Hi,
I’m running a TrueNAS 25.04.2.5 primary and backup server. Data is replicated daily to backup server. We had a network outage that lead to the failure of one of the replication tasks that served a particular dataset. Since then, that particular replication task has stopped working.
I’ve tried deleting the receive_resume_token from the backup server, deleting the snapshot from the backup server that was being replicated during the network outage, and finally, I deleted the complete dataset from the backup server and started the replication task from scratch. No luck unfortunately. With each attempt, some of the 55TBs of data gets transferred for the replication task to fail eventually.
I suspected data corruption on backup but whatever corruption happened, it should’ve been “fixed” by deleting the dataset entirely. Scrub tasks on the primary don’t report any errors on their end, not that there should be any data corruption caused on primary by the network outage in the first place.
Below are some of the logs of replication failure after full dataset deletion on backup.
[2025/11/21 16:15:23] DEBUG [replication_task__task_7] [zettarepl.transport.local] [shell:1] [async_exec:133548] Running ['zfs', 'get', '-H', '-p', '-t', 'filesystem,volume', 'type', 'StoragePool/ImmutableStorage']

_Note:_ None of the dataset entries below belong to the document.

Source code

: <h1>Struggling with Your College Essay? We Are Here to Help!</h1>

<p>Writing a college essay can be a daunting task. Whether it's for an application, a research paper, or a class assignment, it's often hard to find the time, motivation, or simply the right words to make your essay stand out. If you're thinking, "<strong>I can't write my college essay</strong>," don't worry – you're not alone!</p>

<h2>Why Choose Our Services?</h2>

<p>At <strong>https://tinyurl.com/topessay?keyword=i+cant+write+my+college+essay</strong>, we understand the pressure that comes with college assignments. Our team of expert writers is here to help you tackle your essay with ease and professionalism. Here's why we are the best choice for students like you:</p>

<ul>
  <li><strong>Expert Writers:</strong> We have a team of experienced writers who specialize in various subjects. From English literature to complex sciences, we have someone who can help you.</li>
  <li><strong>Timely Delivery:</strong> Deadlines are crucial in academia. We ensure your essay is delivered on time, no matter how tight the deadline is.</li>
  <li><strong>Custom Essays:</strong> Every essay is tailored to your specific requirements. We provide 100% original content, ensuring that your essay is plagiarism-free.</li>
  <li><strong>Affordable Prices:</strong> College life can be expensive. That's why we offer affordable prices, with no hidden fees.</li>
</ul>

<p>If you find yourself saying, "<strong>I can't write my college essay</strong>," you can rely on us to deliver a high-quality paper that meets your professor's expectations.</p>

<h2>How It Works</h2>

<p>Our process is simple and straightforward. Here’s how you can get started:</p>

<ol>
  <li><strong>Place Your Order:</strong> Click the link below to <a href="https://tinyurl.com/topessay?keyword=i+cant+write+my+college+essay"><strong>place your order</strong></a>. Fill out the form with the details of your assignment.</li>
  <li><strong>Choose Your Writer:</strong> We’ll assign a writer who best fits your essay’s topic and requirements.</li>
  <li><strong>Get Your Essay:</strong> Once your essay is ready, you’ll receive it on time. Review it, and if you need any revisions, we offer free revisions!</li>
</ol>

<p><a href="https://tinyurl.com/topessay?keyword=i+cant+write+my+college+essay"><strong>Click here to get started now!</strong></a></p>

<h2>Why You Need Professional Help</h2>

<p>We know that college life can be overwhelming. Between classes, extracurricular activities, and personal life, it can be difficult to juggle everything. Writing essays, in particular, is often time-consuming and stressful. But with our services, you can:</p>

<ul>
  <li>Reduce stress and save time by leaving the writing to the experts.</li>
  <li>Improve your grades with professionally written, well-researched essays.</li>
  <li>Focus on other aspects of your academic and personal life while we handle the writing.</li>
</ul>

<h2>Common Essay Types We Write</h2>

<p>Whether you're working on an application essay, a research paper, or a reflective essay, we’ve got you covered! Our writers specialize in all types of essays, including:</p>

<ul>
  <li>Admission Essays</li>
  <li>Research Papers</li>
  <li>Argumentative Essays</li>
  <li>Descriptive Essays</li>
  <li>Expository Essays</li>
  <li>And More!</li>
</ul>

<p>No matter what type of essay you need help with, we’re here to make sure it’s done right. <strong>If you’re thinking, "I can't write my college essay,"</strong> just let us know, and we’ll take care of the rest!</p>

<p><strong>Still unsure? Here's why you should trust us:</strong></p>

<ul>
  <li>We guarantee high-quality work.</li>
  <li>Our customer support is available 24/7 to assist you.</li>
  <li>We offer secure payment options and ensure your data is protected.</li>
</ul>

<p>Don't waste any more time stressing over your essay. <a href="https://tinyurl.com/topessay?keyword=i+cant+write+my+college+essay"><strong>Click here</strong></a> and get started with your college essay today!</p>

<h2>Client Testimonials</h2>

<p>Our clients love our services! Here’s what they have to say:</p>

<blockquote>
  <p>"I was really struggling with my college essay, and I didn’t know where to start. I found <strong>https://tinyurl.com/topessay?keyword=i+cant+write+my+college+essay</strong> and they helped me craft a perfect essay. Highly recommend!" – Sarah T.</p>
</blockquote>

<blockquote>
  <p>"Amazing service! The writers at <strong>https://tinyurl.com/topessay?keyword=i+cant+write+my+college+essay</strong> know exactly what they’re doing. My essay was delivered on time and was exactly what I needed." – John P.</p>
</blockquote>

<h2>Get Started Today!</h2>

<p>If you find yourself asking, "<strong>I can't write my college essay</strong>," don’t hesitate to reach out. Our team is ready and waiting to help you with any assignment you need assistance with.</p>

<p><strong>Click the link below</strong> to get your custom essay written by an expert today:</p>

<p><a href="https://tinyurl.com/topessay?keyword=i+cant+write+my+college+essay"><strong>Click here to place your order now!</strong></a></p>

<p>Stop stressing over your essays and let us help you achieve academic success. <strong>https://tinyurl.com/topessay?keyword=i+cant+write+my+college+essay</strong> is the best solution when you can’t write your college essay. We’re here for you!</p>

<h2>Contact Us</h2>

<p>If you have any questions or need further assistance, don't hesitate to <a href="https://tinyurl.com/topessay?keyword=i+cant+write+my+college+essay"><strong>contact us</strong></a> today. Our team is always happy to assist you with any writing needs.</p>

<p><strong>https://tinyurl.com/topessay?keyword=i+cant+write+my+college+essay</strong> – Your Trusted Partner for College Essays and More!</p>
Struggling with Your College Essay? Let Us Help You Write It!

[2025/11/21 16:15:23] DEBUG [replication_task__task_7] [zettarepl.transport.local] [shell:1] [async_exec:133548] Success: 'StoragePool/ImmutableStorage\ttype\tfilesystem\t-\n'
[2025/11/21 16:15:23] DEBUG [replication_task__task_7] [zettarepl.transport.base_ssh] [ssh:root@172.10.70.30] [shell:2668] Connecting...
[2025/11/21 16:15:24] ERROR [retention] [zettarepl.replication.task.snapshot_owner] Failed to list snapshots with <Shell(<SSH Transport(root@172.10.70.30)>)>: DatasetDoesNotExistException(1, "cannot open 'StoragePool/ImmutableStorage': dataset does not exist\n"). Assuming remote has no snapshots
[2025/11/21 16:15:24] DEBUG [Thread-7982] [zettarepl.paramiko.replication_task__task_7] [chan 0] EOF received (0)
[2025/11/21 16:15:24] DEBUG [replication_task__task_7] [zettarepl.transport.base_ssh] [ssh:root@172.10.70.30] [shell:2668] [async_exec:133549] Waiting for exit status
[2025/11/21 16:15:24] DEBUG [Thread-7982] [zettarepl.paramiko.replication_task__task_7] [chan 0] EOF sent (0)
[2025/11/21 16:15:24] DEBUG [replication_task__task_7] [zettarepl.transport.base_ssh] [ssh:root@172.10.70.30] [shell:2668] [async_exec:133549] Error 1: "cannot open 'StoragePool/ImmutableStorage': dataset does not exist\n"
[2025/11/21 16:15:24] DEBUG [replication_task__task_7] [zettarepl.transport.local] [shell:1] [async_exec:133558] Running ['zfs', 'list', '-t', 'filesystem,volume', '-H', '-o', 'name', '-s', 'name', '-r', 'StoragePool/ImmutableStorage']
[2025/11/21 16:15:25] DEBUG [replication_task__task_7] [zettarepl.transport.base_ssh] [ssh:root@172.10.70.30] [shell:2668] [async_exec:133562] Error 1: "cannot open 'StoragePool/ImmutableStorage': dataset does not exist\n"
[2025/11/21 16:15:25] DEBUG [replication_task__task_7] [zettarepl.transport.base_ssh] [ssh:root@172.10.70.30] [shell:2668] [async_exec:133564] Error 1: "cannot open 'StoragePool/ImmutableStorage/aws': dataset does not exist\n"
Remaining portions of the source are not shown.